A change in the designated beneficiary of an interest in a qualified tuition program is not considered a distribution subject to income tax if the new beneficiary is a member of the family of the former beneficiary.
A distribution from a qualified tuition program that is, within 60 days of such distribution, transferred to the credit of another designated beneficiary who is a member of the family of the designated beneficiary with respect to whom the distribution was made, is not considered a distribution subject to income tax.
A distribution from a qualified tuition program that is, within 60 days of such distribution, transferred to "another qualified tuition program for the benefit of the same designated beneficiary" is not considered a distribution subject to income tax as long as such transfer does not occur within 12 months from the date of a previous transfer to any qualified tuition program for the benefit of the designated beneficiary.
Notice 2001-81, 2001-2 CB 617, provides guidance to qualified tuition programs concerning the computation of distributions. The notice also includes reporting, recordkeeping, and other guidance. The notice provides that this guidance will be incorporated in final regulations under IRC 529 and programs and participants may rely upon Notice 2001-81 until publication of final regulations.
IRC 529(d) provides that each officer or employee having control of the qualified tuition program or their designee shall make such reports regarding the program to the Secretary and to designated beneficiaries with respect to contributions, distributions, and such other matters as the Secretary may require.
The reports required by IRC 529 shall be filed at such time and in such manner and furnished to such individuals at such time and in such manner as may be required by the Secretary.
IRC 6693(a) provides that a person required to file a report under IRC 529(d) relating to qualified tuition programs shall pay a penalty of $50 for each failure unless it is shown that such failure is due to reasonable cause.
Prop. Treas. Reg. §1.529-1(a) provides that a qualified State tuition program is not required to file Form 990, Return of Organization Exempt From Income Tax, Form 1041, U.S. Income Tax Return for Estates and Trusts, or Form 1120, U.S. Corporation Income Tax Return. The preamble to the proposed regulations, at 63 FR 45,024 (1998), states that taxpayers may rely on the proposed regulations for taxable years ending after August 20, 1996.

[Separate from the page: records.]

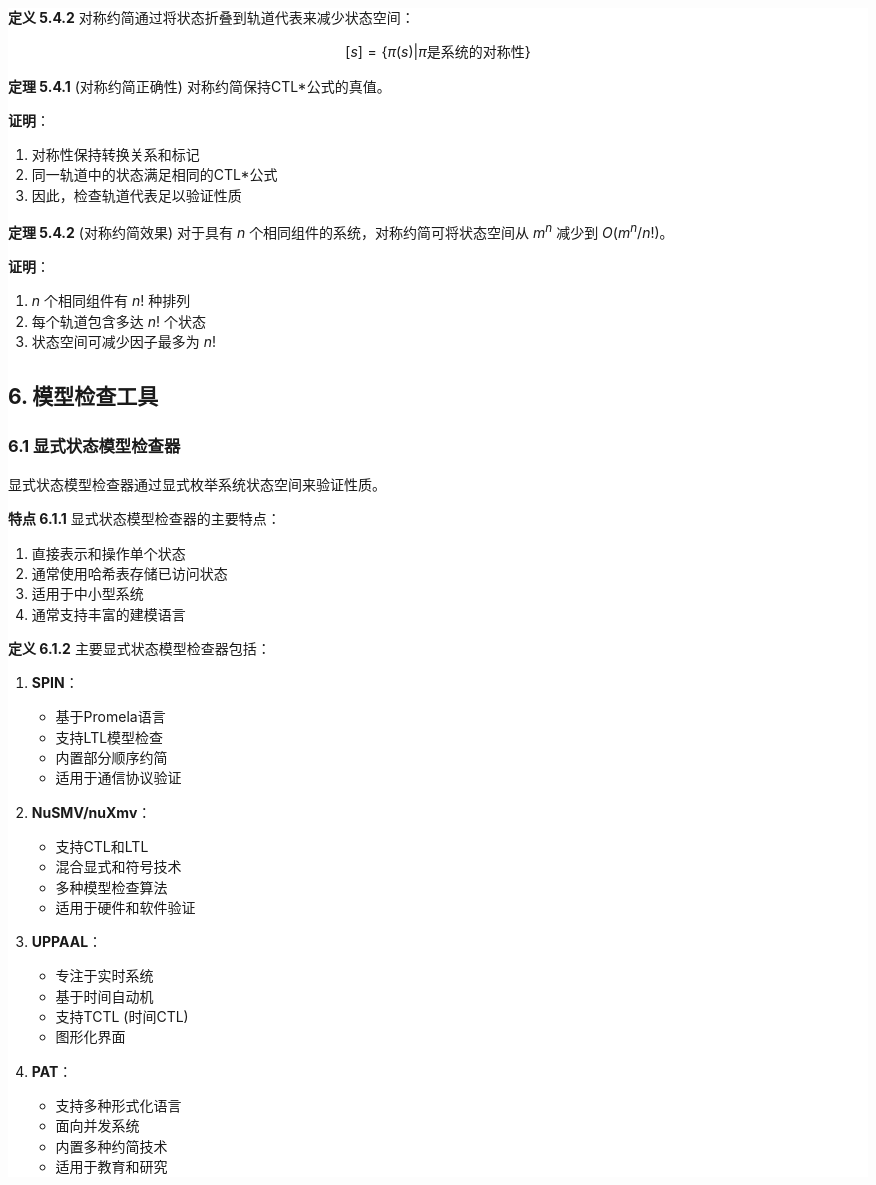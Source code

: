 **定义 5.4.2** 对称约简通过将状态折叠到轨道代表来减少状态空间：

$$[s] = \{\pi(s) | \pi \text{是系统的对称性}\}$$

**定理 5.4.1** (对称约简正确性) 对称约简保持CTL*公式的真值。

**证明**：

1. 对称性保持转换关系和标记
2. 同一轨道中的状态满足相同的CTL*公式
3. 因此，检查轨道代表足以验证性质

**定理 5.4.2** (对称约简效果) 对于具有 $n$ 个相同组件的系统，对称约简可将状态空间从 $m^n$ 减少到 $O(m^n/n!)$。

**证明**：

1. $n$ 个相同组件有 $n!$ 种排列
2. 每个轨道包含多达 $n!$ 个状态
3. 状态空间可减少因子最多为 $n!$

## 6. 模型检查工具

### 6.1 显式状态模型检查器

显式状态模型检查器通过显式枚举系统状态空间来验证性质。

**特点 6.1.1** 显式状态模型检查器的主要特点：

1. 直接表示和操作单个状态
2. 通常使用哈希表存储已访问状态
3. 适用于中小型系统
4. 通常支持丰富的建模语言

**定义 6.1.2** 主要显式状态模型检查器包括：

1. **SPIN**：
   - 基于Promela语言
   - 支持LTL模型检查
   - 内置部分顺序约简
   - 适用于通信协议验证

2. **NuSMV/nuXmv**：
   - 支持CTL和LTL
   - 混合显式和符号技术
   - 多种模型检查算法
   - 适用于硬件和软件验证

3. **UPPAAL**：
   - 专注于实时系统
   - 基于时间自动机
   - 支持TCTL (时间CTL)
   - 图形化界面

4. **PAT**：
   - 支持多种形式化语言
   - 面向并发系统
   - 内置多种约简技术
   - 适用于教育和研究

A qualified tuition program may be required to file Form 990-T, Exempt Organization Business Income Tax Return, if it has unrelated business taxable income.
A qualified tuition program is required to file Form 1099-Q, Payments From Qualified Education Programs (Under Sections 529 and 530), for distributions from the program. Form 1099-Q is not required for a change in the name of the designated beneficiary with respect to a qualified tuition program interest if the new beneficiary is a member of the family of the former beneficiary.
The taxpayer who receives a Form 1099-Q is responsible for determining the taxability of any earnings reported as part of a distribution. The taxpayer is also responsible for determining whether any taxable earnings are also subject to the additional 10% tax. The additional 10% tax is reported on Form 5329, Additional Taxes on Qualified Plans (Including IRAs) and Other Tax-Favored Accounts.
Publication 970, Tax Benefits for Education, provides additional information on adjustments and allocations that may be considered with respect to distributions from qualified tuition programs in order to determine whether an exclusion is available.